Because of the lack of awareness and understanding of dementia, there are no terms in the local languages to describe dementia. There is lack of proper diagnosis with some people reporting cases of misdiagnosis. Some were misdiagnosed with depression, Parkinson’s disease, diabetes, high blood pressure or a combination of other diseases or informed that it is an old age illness. Others spoke of being sent on a ‘wild goose chase’ from one hospital to another with different doctors diagnosing different illnesses and offering different treatments. One carer despairingly reported that this left her feeling helpless and hopeless because the people who should have been helping and advising her were so misinformed and lacking in knowledge about the disease. In Kenya, there is no free universal healthcare and most carers had sought very expensive private consultations and treatments. Many had sold off assets to fund the person with dementia’s care. The resulting drain on family resources is a major challenge that can push carers into poverty and destitution.
Stigma was reported to be experienced by all the families that I interviewed. This is linked to the lack of awareness. Stigma was not only from the members of the public, but largely from other relatives who did not understand the situations. Due to lack of understanding, many carers were accused of witchcraft, especially if the person with dementia was a husband, the wife was then seen as a witch. This was very difficult for the families because as a result they were cut off from the family, received no support and suffered in silence. They then mostly relied on the wider community, churches and other well-wishers for support. One interviewee described how on numerous occasions, she contemplated double suicide for her and her husband who had a diagnosis of dementia. Others saw dementia as a curse from God and assumed the family or the person with dementia deserved to be punished for their wrongdoings and this presented a very difficult situation for the carers. Some carers believed these assumptions and decided that the dementia was their ‘cross to bear’. Dementia is also stigmatised in the same way that mental illness is stigmatised in Kenya and some people link it to insanity and advised the families to seek help from mental institutions.
Another major challenge is the lack of government support. There is no legislation, policies or service provision. Dementia is not on the government agenda and most carers felt that the government was unaware of the issue. There are no statistics or data on the people with dementia and this lack of information makes it difficult for the carers to lobby the government and raise awareness.
Hope for Kenya
Alzheimer’s Dementia Organisation of Kenya (ADOK) is a carers’ led organisation that was founded in 2016. The organisation is still young, but the main aim is to provide dementia training to carers, impart coping skills and offer counselling services. The members also support each other financially, emotionally, spiritually and practically through home visits and raising funds for funerals. They have an online platform where they share information that might be helpful to others. They meet once a month and share their experiences and seek support for any challenges they are going through. They try and have a guest speaker that can increase their knowledge of dementia and answer any questions they have. I was fortunate to attend the January 2018 meeting and share my research finding. The members of the group are extremely resilient and resourceful within their own dementia journeys.
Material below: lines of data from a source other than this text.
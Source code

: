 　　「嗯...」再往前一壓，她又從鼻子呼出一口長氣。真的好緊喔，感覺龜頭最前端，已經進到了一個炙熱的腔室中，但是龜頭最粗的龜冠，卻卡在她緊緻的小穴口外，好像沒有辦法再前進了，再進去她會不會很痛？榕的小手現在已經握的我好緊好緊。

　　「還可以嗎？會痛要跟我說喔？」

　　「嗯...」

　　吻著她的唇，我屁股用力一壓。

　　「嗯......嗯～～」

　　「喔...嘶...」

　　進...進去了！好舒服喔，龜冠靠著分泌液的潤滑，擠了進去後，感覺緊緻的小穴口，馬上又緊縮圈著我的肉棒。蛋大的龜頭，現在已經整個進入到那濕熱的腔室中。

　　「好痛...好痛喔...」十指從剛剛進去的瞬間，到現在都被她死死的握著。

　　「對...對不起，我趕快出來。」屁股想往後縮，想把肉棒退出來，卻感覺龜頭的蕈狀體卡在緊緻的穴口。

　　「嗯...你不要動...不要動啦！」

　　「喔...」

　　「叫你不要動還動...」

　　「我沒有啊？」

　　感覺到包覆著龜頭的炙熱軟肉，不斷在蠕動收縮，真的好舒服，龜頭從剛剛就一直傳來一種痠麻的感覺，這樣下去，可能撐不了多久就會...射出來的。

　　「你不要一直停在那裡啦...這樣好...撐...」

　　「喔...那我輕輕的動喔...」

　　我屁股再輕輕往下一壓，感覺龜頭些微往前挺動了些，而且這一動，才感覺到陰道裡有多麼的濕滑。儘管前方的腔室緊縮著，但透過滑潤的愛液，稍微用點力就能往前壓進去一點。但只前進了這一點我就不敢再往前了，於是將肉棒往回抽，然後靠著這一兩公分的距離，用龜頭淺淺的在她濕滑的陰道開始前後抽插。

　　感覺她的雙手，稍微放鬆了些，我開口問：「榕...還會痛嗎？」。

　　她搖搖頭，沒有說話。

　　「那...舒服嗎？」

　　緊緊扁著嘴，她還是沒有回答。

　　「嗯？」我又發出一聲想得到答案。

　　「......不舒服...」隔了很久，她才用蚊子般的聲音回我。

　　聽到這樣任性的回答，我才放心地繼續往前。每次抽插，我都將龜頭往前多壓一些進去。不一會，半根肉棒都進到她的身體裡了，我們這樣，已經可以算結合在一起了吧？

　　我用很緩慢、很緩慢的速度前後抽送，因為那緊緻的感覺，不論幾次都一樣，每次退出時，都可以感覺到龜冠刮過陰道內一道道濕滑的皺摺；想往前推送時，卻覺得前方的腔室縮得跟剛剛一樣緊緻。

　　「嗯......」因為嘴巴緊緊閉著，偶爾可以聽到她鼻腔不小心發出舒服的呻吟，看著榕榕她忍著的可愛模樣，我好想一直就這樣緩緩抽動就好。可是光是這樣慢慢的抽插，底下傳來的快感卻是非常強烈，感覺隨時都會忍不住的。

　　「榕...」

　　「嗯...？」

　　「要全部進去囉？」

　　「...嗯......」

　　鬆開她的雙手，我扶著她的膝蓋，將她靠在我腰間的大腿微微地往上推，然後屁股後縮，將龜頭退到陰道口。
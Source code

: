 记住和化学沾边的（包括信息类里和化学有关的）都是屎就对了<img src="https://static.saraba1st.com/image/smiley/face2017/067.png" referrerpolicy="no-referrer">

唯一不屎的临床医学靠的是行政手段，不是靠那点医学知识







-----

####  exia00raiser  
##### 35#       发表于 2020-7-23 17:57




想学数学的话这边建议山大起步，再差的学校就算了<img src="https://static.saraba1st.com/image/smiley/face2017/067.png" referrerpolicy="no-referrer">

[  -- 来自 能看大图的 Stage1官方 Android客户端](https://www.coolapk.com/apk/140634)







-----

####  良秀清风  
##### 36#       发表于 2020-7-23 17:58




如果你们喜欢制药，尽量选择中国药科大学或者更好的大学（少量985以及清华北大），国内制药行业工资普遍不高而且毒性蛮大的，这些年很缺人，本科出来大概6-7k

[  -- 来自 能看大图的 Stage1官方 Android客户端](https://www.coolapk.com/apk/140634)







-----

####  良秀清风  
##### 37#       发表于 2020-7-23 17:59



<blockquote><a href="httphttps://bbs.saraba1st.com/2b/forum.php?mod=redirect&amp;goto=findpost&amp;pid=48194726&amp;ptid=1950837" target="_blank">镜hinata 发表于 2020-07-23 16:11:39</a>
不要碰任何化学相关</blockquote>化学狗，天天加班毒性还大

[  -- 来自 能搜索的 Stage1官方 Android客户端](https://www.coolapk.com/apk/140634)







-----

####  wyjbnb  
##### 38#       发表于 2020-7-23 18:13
The group is raising awareness of dementia through media outlets and providing information to members of the public and other professionals. They are also using social media and other platforms such as churches, medical settings and funerals, if appropriate, to raise awareness. Funerals are an especially powerful platform because thousands of Kenyans attend them and get to hear about the person who has passed away and the illness they had. It is not always possible to raise awareness at funerals but when it has been done, it has been well-received, and many have reported back that it was the first time they had heard of dementia or Alzheimer’s.
ADOK members are currently working on advocating for the inclusion of dementia care in key government health strategies and lobbying the government to take an interest in their cause. They are aware that data is needed, and the organisation has started collecting information from families and holding strategic meetings with health minister to advance their objectives. It all sounds very hopeful and they are very committed to getting government officials involved.
More research is needed to understand how widespread dementia in Kenya is and to investigate person-centred and culturally appropriate interventions.